▸ **Task objective**: Give back the entries exactly, ending with the "desde distintas BDs." line.

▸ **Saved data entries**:

= = = =

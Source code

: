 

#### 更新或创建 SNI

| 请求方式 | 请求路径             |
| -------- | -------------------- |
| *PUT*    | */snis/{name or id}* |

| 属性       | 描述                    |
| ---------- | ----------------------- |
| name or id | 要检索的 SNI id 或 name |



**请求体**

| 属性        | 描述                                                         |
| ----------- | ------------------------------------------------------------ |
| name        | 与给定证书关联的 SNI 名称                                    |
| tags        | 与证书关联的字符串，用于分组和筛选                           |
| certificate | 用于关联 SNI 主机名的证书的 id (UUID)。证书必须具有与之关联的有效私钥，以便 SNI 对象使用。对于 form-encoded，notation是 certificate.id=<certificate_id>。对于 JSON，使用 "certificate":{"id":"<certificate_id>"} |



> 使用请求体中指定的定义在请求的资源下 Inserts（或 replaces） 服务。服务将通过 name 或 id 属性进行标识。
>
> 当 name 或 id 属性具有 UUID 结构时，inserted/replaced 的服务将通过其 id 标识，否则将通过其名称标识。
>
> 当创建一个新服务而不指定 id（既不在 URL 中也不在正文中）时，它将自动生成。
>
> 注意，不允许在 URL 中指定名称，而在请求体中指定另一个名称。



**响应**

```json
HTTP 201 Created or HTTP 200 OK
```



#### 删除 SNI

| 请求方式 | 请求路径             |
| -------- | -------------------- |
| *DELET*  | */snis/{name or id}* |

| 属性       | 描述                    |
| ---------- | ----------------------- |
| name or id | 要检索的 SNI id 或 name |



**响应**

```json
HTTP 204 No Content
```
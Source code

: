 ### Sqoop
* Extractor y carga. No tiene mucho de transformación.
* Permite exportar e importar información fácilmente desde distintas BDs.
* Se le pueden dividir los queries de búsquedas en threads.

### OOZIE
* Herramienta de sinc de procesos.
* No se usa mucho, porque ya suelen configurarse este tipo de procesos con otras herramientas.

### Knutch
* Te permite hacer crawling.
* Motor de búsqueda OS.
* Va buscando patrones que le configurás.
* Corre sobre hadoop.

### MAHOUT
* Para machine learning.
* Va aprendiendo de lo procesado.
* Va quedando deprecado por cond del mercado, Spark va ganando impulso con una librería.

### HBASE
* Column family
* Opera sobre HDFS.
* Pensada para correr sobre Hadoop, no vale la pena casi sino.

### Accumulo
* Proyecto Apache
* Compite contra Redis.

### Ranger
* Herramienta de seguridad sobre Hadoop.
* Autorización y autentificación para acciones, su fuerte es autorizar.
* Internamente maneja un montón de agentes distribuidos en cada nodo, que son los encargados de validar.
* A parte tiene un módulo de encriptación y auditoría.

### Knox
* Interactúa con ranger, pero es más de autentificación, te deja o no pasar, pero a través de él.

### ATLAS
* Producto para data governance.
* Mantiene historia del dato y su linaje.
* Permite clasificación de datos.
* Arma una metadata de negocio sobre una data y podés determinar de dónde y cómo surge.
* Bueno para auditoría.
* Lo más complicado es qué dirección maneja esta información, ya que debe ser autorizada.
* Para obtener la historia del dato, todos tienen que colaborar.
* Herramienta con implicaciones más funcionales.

= = = =

▸ **Expected answer**:
Source code

: 

#### 更新或创建 SNI

| 请求方式 | 请求路径             |
| -------- | -------------------- |
| *PUT*    | */snis/{name or id}* |

| 属性       | 描述                    |
| ---------- | ----------------------- |
| name or id | 要检索的 SNI id 或 name |



**请求体**

| 属性        | 描述                                                         |
| ----------- | ------------------------------------------------------------ |
| name        | 与给定证书关联的 SNI 名称                                    |
| tags        | 与证书关联的字符串，用于分组和筛选                           |
| certificate | 用于关联 SNI 主机名的证书的 id (UUID)。证书必须具有与之关联的有效私钥，以便 SNI 对象使用。对于 form-encoded，notation是 certificate.id=<certificate_id>。对于 JSON，使用 "certificate":{"id":"<certificate_id>"} |



> 使用请求体中指定的定义在请求的资源下 Inserts（或 replaces） 服务。服务将通过 name 或 id 属性进行标识。
>
> 当 name 或 id 属性具有 UUID 结构时，inserted/replaced 的服务将通过其 id 标识，否则将通过其名称标识。
>
> 当创建一个新服务而不指定 id（既不在 URL 中也不在正文中）时，它将自动生成。
>
> 注意，不允许在 URL 中指定名称，而在请求体中指定另一个名称。



**响应**

```json
HTTP 201 Created or HTTP 200 OK
```



#### 删除 SNI

| 请求方式 | 请求路径             |
| -------- | -------------------- |
| *DELET*  | */snis/{name or id}* |

| 属性       | 描述                    |
| ---------- | ----------------------- |
| name or id | 要检索的 SNI id 或 name |



**响应**

```json
HTTP 204 No Content
```
Source code

: ### Sqoop
* Extractor y carga. No tiene mucho de transformación.
* Permite exportar e importar información fácilmente desde distintas BDs.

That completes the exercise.